Although hypoxia-induced release of growth factors, such as VEGF, and of chemokines, such as CXCL12 and CCL2, is important for the recruitment of specific monocyte subsets (127, 143, 144), the effect of hypoxia on the macrophage phenotype is less understood. This may be because of the complex interaction between cell autonomous signaling pathways induced by hypoxia in macrophages and their response to hypoxia-induced stimuli coming from neighboring cancer and stromal cells (127, 144). It is well established that HIF-1α has an important role in the phenotypic response to hypoxia. HIF-1α positively controls diverse inflammatory responses by promoting glycolysis and energy production in myeloid cells at the inflammatory hypoxic site (145). As a consequence, macrophages display reduced activation and motility when HIF-1α is genetically deleted (145). However, whether metabolic changes in HIF-1α knockout macrophages impinge on cancer progression and tumor angiogenesis is unknown. Instead, it has been shown that TAMs react to hypoxia by increased expression of HIF-1α–mediated proangiogenic genes such as VEGFA (40, 132, 146). VEGFA release by TAMs is responsible for tumor blood vessel dysfunction and abnormalities and the consequent increase in tumor hypoxia. This has been shown by the genetic deletion of VEGF in myeloid cells, which results in tumor vessel normalization and restores tumor perfusion, thus resulting in a better response to chemotherapy (40). Besides its induction of VEGF, HIF-1α in TAMs mediates the suppression of adaptive immunity, as the loss of HIF-1α in myeloid cells directly abrogates hypoxia-induced suppression of T cell activation in an inducible nitric oxide synthase (iNOS)–dependent manner (146).

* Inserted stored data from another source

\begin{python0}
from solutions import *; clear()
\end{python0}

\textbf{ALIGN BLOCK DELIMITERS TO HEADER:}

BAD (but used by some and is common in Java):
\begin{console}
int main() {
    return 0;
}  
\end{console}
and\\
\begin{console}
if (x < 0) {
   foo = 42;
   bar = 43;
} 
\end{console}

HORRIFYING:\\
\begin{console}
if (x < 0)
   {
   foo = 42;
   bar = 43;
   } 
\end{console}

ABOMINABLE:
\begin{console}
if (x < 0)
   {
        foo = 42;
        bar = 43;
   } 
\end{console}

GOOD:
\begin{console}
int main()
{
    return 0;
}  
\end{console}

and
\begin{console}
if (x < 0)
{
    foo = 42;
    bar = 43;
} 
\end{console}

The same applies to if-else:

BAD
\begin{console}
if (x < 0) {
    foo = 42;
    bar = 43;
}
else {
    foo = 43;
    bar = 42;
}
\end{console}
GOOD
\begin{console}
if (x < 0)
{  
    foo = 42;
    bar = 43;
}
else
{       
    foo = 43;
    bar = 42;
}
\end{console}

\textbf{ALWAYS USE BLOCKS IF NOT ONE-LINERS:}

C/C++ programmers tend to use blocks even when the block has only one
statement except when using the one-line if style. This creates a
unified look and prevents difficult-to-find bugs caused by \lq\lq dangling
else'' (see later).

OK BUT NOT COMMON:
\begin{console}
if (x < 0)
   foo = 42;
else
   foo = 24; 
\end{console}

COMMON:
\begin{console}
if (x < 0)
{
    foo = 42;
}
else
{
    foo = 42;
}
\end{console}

Although hypoxic TAMs upregulate both HIF-1α and HIF-2α (146, 147), it seems clear that HIF-1α has an impact only on the expression of angiogenic (and metabolic) genes (40, 132, 146), whereas hypoxia-induced HIF-2α has a different function (148). Myeloid cell–specific loss of HIF-2α in murine hepatocellular and colitis-associated colon carcinoma models reduces TAM infiltration due to impaired expression of CXCR4 and CSF1R. This alteration is linked to a drop in cancer cell proliferation and tumor progression, while blood vessel density is unchanged (148). Additional data and the analysis of different tumor models are required to support a general idea that HIF-2α is more relevant for the recruitment of TAMs and their effect on cancer cells, whereas HIF-1α is more related to angiogenic and immune functions of TAMs. Based on a noncancer study, we reported that in conditions of muscle or cardiac ischemia, the downregulation of the HIF-prolyl hydroxylase PHD2 by genetic deletion of one allele or by activation of Tie2 signaling in macrophages increases NF-κB activity that leads to the transcription of CXCL12 and platelet-derived growth factor B (149, 150). These are at least partly responsible for the recruitment of mural cells around blood vessels and thus for the arteriogenic process (149, 150). However, we could not observe a difference in tumor vessel coverage when analyzing myeloid cell–specific Phd2-haplodeficient mice (17), supporting the notion that different macrophage subsets in different tissues can rely on alternative pathways in support of their angiogenic activity.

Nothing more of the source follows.